Flooding caused by heavy rains is dangerous and can occur without warning (Flash floods). Floods are particularly dangerous because they can wash away vehicles and mobile homes and cause extensive damage to property.Individuals who can't swim, the elderly and those in need of special assistance are particularly vulnerable to drowning. Also a serious threat during a flood,are downed power lines. Those could fall into pools of water and cause electrocutions in homes and on public streets.

Familiarize yourself with the following terms to stay alert and prepared:
  • Flash Flood Watch - Indicates that flash flooding is a possibility in or close to the watch area.
  • Flash Flood Warning - A flood warning issued for life/property threatening flooding that will occur within 6 hours.
  • Flash Flood Statement - A Flash Flood Statement is issued to inform the public about current flash flood conditions.
  • Flood Hazard - The potential risk to life and limb and potential damage to property resulting from flooding.
  • Flood Potential Outlook - A late winter product used to provide information about expected hydrological conditions during the spring thaw.
  • River Statement - Used to provide information about significant with-in river rises or for river stages nearing the listed flood stage.
  • River Summary - Contains routine hydrological information. Also used to provide a summary of ongoing flooding events.
  • Urban/Small Stream Flood Advisory - Alerts the public to flooding which is generally only an inconvenience (not life-threatening) to those living in the affected area.
Before a flood:
  • Avoid building in a floodplain unless you elevate and reinforce your home. Check with planning and zoning to determine if you are in a floodplain area.
  • Elevate the furnace, water heater, and electric panel if susceptible to flooding
  • Install check valves in sewer traps to prevent flood water from backing up into your home.
  • Construct barriers (levees, beams, sandbags, flood walls)to stop floodwater from entering the building.
  • Seal walls in basements with waterproofing compounds to avoid seepage.
  • Keep an adequate supply of food, candles and drinking water in case you are trapped inside your home.
During a flood:
  • Seek higher ground. Do not wait for instructions.
  • Be aware of flash flood areas such as canals, streams,drainage channels.
  • Be ready to evacuate. If time allows bring outside furniture indoors. Move essential items to upper floors.
  • If instructed, turn off main valves and switches. Avoid electrical equipment if you are wet.

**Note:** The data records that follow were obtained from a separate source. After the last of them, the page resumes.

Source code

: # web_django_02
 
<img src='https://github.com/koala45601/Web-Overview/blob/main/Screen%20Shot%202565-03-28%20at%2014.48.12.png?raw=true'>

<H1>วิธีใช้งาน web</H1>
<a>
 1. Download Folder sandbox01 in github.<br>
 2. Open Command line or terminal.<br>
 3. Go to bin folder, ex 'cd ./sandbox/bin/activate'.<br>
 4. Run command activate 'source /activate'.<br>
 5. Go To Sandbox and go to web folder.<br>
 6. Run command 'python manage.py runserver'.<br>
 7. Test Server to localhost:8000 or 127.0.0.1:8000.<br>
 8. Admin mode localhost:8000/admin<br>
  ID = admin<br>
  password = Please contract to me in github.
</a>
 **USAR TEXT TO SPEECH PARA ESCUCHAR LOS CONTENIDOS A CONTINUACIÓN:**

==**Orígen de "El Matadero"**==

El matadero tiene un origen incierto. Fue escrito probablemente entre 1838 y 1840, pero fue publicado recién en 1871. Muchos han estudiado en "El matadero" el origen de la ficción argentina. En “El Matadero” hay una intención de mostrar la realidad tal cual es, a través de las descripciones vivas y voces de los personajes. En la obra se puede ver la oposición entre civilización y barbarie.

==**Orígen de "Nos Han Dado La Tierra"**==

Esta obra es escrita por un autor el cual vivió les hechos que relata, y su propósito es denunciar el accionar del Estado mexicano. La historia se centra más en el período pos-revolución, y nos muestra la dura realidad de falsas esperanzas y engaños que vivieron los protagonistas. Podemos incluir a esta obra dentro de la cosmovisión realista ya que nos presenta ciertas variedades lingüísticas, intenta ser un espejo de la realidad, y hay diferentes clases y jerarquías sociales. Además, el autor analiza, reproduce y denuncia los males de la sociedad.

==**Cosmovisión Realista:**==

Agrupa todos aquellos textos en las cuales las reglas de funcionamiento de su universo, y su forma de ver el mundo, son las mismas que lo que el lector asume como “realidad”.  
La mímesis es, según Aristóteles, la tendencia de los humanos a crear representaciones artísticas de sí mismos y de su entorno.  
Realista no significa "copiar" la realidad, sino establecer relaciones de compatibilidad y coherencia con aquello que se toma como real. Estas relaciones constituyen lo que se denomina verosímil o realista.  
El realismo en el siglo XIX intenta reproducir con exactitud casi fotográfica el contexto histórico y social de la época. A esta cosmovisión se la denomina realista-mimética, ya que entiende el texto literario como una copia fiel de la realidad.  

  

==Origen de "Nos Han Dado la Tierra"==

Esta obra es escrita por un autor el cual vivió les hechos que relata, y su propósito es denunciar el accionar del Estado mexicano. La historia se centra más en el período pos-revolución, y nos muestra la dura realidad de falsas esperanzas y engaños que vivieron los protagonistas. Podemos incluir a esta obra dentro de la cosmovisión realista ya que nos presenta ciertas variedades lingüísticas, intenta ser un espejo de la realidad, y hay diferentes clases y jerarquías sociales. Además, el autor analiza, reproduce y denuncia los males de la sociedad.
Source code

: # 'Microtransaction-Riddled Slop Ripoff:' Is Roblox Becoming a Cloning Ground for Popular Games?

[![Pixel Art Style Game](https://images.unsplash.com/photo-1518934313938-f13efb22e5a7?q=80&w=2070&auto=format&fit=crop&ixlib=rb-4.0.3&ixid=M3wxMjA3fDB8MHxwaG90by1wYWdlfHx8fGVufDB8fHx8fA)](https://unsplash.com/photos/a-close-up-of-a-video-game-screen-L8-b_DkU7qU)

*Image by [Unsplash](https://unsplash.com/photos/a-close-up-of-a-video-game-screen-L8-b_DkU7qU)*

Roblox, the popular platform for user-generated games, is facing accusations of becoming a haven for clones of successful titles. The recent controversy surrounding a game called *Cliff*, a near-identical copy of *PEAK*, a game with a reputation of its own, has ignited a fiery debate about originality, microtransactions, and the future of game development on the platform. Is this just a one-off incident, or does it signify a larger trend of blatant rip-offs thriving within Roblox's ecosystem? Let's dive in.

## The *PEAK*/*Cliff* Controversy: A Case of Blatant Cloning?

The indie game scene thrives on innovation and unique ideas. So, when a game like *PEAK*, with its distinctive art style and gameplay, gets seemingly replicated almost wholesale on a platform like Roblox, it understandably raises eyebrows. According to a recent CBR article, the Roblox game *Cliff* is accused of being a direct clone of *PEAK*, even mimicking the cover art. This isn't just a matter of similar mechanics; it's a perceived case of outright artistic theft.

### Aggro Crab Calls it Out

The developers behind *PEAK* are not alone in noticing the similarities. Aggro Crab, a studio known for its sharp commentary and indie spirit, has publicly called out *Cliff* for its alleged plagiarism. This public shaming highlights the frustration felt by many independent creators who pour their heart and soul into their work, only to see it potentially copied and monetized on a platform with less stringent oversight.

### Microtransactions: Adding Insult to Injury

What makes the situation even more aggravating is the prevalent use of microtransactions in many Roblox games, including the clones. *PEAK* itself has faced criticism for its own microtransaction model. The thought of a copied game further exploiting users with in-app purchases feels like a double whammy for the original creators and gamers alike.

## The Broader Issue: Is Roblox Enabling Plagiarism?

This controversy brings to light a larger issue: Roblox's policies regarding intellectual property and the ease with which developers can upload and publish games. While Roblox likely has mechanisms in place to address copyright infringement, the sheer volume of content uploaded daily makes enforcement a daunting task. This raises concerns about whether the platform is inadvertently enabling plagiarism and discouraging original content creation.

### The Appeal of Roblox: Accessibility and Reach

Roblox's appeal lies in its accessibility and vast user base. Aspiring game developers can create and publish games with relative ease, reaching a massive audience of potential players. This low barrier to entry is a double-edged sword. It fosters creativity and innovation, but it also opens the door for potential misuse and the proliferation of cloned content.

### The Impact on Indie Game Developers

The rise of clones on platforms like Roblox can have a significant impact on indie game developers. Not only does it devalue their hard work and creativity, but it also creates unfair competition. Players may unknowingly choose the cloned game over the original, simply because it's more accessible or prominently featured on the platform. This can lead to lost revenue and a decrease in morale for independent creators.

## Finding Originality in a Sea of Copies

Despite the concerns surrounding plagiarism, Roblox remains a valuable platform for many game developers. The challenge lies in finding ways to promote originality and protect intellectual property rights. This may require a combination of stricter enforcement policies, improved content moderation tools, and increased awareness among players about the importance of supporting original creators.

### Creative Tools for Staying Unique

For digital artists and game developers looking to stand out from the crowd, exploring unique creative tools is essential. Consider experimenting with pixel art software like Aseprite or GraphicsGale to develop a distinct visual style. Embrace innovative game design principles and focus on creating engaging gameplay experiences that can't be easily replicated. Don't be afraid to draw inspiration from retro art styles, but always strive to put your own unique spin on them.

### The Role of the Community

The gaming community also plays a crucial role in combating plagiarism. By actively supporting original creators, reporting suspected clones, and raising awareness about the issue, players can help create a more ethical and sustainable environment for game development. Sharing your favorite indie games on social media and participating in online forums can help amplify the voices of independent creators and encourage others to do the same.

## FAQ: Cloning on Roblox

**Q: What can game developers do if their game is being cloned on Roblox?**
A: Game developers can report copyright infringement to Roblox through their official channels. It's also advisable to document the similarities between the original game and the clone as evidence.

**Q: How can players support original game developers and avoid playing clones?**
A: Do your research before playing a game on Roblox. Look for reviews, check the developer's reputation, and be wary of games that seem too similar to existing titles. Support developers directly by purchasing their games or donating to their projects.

  • If you must leave your home, do not walk through moving water. Six inches of moving water can knock you off your feet. Use a stick totest depth.
  • Do not try to drive over a flooded road. If your car stalls, abandon it immediately and seek an alternate route.
After a flood:
  • Avoid floodwaters. Do not let children play in the water.
  • Be aware of areas where water has receded. Roadways may have weakened and could collapse.
  • Avoid down power lines and muddy waters where power lines may have fallen.
  • Return home only when authorities say it is safe to do so.
  • Discard food that may have been contaminated.
  • Check on sewage systems. If damaged, these can be a serious hazard.